◆ GIVEN DATA:
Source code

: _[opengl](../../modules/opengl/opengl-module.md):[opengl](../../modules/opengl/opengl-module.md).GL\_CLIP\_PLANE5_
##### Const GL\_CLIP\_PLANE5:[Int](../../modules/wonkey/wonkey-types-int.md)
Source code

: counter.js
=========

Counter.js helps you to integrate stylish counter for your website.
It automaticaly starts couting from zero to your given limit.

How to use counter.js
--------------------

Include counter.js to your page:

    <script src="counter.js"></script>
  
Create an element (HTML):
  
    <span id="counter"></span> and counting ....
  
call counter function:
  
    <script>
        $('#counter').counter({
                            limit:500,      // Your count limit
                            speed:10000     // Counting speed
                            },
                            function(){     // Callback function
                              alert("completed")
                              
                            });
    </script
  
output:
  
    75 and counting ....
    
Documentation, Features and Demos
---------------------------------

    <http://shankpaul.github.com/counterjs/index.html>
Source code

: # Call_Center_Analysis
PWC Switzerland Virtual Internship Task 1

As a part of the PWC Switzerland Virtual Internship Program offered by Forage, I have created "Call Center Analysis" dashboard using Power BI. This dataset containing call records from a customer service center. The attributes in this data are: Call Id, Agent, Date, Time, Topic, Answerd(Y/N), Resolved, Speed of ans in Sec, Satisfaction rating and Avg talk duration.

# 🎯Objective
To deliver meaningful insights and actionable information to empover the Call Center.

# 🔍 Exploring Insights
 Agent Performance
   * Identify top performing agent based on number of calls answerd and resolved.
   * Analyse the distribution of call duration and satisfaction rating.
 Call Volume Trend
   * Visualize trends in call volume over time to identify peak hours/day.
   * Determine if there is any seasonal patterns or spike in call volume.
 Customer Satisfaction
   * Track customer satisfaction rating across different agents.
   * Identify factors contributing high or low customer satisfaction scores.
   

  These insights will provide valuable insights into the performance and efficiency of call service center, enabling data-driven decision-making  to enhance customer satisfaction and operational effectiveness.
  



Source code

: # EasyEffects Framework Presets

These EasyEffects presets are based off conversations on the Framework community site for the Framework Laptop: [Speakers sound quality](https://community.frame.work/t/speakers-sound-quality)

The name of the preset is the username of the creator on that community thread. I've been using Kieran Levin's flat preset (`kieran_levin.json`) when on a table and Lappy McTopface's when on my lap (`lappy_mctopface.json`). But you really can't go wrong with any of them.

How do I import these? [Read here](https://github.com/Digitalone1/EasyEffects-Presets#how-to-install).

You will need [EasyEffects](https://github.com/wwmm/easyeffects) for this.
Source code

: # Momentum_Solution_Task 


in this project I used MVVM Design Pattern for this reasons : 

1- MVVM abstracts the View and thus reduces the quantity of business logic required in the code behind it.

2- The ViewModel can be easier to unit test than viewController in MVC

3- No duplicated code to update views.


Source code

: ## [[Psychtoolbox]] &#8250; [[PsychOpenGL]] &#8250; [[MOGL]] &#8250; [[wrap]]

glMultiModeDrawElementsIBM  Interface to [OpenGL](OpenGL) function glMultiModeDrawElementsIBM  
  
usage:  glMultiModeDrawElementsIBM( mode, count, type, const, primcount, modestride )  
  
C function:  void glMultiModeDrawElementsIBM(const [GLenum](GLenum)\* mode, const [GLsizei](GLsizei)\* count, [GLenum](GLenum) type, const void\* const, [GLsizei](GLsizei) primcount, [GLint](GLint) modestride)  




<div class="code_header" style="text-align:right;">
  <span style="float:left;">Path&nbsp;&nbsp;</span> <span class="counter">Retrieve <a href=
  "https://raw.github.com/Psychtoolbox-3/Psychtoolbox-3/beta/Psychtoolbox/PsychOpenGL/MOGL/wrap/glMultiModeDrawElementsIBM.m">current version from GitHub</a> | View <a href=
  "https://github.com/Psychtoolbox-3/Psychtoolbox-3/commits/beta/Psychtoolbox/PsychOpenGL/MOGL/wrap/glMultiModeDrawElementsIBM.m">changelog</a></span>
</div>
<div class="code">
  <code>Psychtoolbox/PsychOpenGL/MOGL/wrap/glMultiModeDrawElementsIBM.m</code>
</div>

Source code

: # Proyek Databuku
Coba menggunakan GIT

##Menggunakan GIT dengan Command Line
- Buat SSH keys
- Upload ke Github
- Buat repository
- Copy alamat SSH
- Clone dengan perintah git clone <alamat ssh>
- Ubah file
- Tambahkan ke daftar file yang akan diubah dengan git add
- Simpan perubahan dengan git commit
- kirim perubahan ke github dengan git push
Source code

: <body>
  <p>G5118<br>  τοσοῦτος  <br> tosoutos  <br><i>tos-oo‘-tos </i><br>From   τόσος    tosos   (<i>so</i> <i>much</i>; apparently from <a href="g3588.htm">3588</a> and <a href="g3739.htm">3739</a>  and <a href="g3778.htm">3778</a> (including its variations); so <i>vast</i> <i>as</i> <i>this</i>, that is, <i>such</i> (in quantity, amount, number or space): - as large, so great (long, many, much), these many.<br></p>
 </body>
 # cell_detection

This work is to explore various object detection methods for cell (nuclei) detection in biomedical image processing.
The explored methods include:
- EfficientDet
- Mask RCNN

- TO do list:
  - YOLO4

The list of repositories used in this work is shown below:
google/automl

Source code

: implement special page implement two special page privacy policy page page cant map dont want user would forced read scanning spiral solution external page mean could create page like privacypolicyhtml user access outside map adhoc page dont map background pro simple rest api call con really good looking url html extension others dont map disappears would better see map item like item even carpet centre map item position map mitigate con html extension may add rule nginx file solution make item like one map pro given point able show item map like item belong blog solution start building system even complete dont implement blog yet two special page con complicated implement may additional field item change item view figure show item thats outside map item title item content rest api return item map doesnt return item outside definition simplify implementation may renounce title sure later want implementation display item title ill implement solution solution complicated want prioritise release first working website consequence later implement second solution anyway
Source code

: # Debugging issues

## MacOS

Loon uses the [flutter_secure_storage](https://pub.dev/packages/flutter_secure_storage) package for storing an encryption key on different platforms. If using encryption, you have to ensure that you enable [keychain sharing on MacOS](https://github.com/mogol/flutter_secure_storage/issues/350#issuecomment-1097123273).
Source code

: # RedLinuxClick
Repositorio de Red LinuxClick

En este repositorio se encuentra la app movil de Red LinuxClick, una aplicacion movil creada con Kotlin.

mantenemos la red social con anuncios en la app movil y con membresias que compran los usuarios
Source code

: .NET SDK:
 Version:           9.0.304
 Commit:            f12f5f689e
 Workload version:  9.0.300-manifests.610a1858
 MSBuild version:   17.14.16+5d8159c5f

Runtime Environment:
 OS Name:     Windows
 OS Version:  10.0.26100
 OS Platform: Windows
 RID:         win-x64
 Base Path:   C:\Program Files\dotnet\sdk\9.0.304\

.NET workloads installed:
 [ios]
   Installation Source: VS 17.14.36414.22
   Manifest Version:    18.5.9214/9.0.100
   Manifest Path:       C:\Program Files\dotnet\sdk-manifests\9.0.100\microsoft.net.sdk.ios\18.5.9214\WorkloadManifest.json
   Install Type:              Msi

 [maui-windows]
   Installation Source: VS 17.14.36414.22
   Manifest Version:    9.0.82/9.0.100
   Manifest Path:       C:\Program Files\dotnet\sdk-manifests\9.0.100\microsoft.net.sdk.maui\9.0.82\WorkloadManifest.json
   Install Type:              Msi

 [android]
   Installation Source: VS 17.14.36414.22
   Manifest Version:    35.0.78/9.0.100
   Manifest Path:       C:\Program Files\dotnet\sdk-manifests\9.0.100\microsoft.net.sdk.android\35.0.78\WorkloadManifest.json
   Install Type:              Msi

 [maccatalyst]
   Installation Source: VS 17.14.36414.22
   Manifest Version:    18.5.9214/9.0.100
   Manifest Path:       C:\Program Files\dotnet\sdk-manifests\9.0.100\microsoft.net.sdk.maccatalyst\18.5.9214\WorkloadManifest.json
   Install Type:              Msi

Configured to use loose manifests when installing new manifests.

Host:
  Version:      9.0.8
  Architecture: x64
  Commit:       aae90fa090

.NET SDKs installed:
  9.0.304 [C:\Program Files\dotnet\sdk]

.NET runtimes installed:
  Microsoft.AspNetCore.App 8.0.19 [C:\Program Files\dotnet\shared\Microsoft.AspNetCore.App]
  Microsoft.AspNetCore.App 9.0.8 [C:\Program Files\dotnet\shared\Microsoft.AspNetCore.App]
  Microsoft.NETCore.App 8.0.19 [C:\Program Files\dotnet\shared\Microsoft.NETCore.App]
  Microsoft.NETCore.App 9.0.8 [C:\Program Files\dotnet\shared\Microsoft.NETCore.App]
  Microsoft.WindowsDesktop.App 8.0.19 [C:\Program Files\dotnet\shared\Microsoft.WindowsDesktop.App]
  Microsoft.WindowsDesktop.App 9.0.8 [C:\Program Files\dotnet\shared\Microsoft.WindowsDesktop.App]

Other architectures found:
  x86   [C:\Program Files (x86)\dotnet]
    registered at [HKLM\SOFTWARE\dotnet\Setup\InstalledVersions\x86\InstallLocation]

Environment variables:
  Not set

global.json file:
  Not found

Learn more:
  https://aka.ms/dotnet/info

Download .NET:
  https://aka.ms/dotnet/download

◆ TRY IT:
Report each line of the material in which the string "maccatalyst" occurs.

◆ RESPONSE TO THE TASK:
 [maccatalyst]
   Manifest Path:       C:\Program Files\dotnet\sdk-manifests\9.0.100\microsoft.net.sdk.maccatalyst\18.5.9214\WorkloadManifest.json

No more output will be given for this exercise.